Ele não lembrava muito bem.
Lembrava-se da neve, do sangue, do impacto.
Mas não sabia exatamente o que acontecera.
Não importava.
O sentimento que tinha era que ele, não seu pai, deveria ter morrido naquele dia.


Desde aquele dia em 1996, Gabriel observava Joshua com carinho.
Já interferira mais de uma vez na vida do garoto.
Assim como Azael, seu anjo.
Naquele momento, em que o rapaz fumava em cima da laje da sua humilde casa, Gabriel observava e se perguntava o por que aquele garoto trocara a vida que ganhara do céu pela vida que lhe concederam na Terra.
-Por que o Inimigo sempre transforma isso num jogo de egos, Pai?

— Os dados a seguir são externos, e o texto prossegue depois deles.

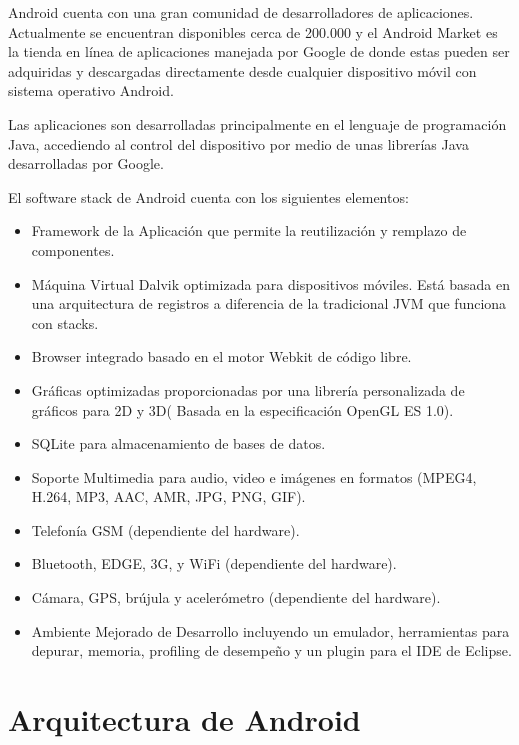 \documentclass[letterpaper,12pt]{book}
\begin{document}
\begin{mainmatter}
Android  cuenta   con  una   gran  comunidad  de   desarrolladores  de
aplicaciones. Actualmente se encuentran disponibles cerca de 200.000 y
el Android Market  es la tienda en línea  de aplicaciones manejada por
Google de donde estas pueden ser adquiridas y descargadas directamente
desde cualquier dispositivo móvil con sistema operativo Android.

Las  aplicaciones son  desarrolladas principalmente  en el  lenguaje de
programación Java, accediendo al  control del dispositivo por medio de
unas librerías Java desarrolladas por Google.



El software stack de Android cuenta con los siguientes elementos:
\begin{itemize}
\item  Framework  de la  Aplicación  que  permite  la reutilización  y
  remplazo de componentes.
\item   Máquina   Virtual    Dalvik   optimizada   para   dispositivos
  móviles. Está  basada en una arquitectura de  registros a diferencia
  de la tradicional JVM que  funciona con stacks.  
\item Browser integrado
  basado en el  motor Webkit de código libre.
\item Gráficas optimizadas
  proporcionadas por una librería  personalizada de gráficos para 2D y
  3D(  Basada  en la  especificación  OpenGL  ES  1.0). 
\item  SQLite  para
  almacenamiento de  bases de datos.  
\item Soporte Multimedia  para audio,
  video e imágenes en formatos (MPEG4, H.264, MP3, AAC, AMR, JPG, PNG,
  GIF). 
\item Telefonía GSM (dependiente del hardware).  
\item Bluetooth, EDGE,
  3G,  y WiFi  (dependiente del  hardware).  
\item Cámara,  GPS, brújula  y
  acelerómetro  (dependiente  del  hardware).  
\item Ambiente  Mejorado  de
  Desarrollo  incluyendo  un   emulador,  herramientas  para  depurar,
  memoria, profiling de desempeño y un plugin para el IDE de Eclipse. \\
\end{itemize}


\section{Arquitectura de Android}



\end{mainmatter}
\end{document}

-Por que foi assim que ele começou tudo, Gabriel... Com um jogo de egos que acaba refletindo na vida de muitas pessoas. Todas as decisões tomadas influenciam as vidas ao redor, e isso causa uma onda de consequências nas quais eu interferir ou não pode ser benéfico ou maléfico. A rede de como tudo se relaciona é grande e complexa demais para que quem não tem a visão que tenho das coisas entenda. Inclusive quando se trata de morte de inocentes.
Gabriel estremeceu.
-Como naquela vez de Herodes?

Os magos saíam do palácio de Herodes em direção à Belém para visitar o Rei nascido, Herodes pedira para que eles passassem por Jerusalém quando estivessem voltando e avisassem onde o menino estava, e já alimentava uma terrível ideia em sua mente enquanto, no céu, os representantes do Universo reunidos, recebiam uma visita inesperada.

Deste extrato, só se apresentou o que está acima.